Collected data

######

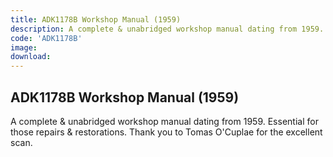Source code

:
 ```yaml
---
title: ADK1178B Workshop Manual (1959)
description: A complete & unabridged workshop manual dating from 1959.  Essential for those repairs & restorations. Thank you to Tomas O'Cuplae for the excellent scan.
code: 'ADK1178B'
image:
download:
---
```


<!-- Content of the page -->

## ADK1178B Workshop Manual (1959)

A complete & unabridged workshop manual dating from 1959.  Essential for those repairs & restorations. Thank you to Tomas O'Cuplae for the excellent scan.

######

▶ **DIRECTIONS**
Report each line above that includes the string "Essential".

▶ **WRITTEN REPLY**
description: A complete & unabridged workshop manual dating from 1959.  Essential for those repairs & restorations. Thank you to Tomas O'Cuplae for the excellent scan.
A complete & unabridged workshop manual dating from 1959.  Essential for those repairs & restorations. Thank you to Tomas O'Cuplae for the excellent scan.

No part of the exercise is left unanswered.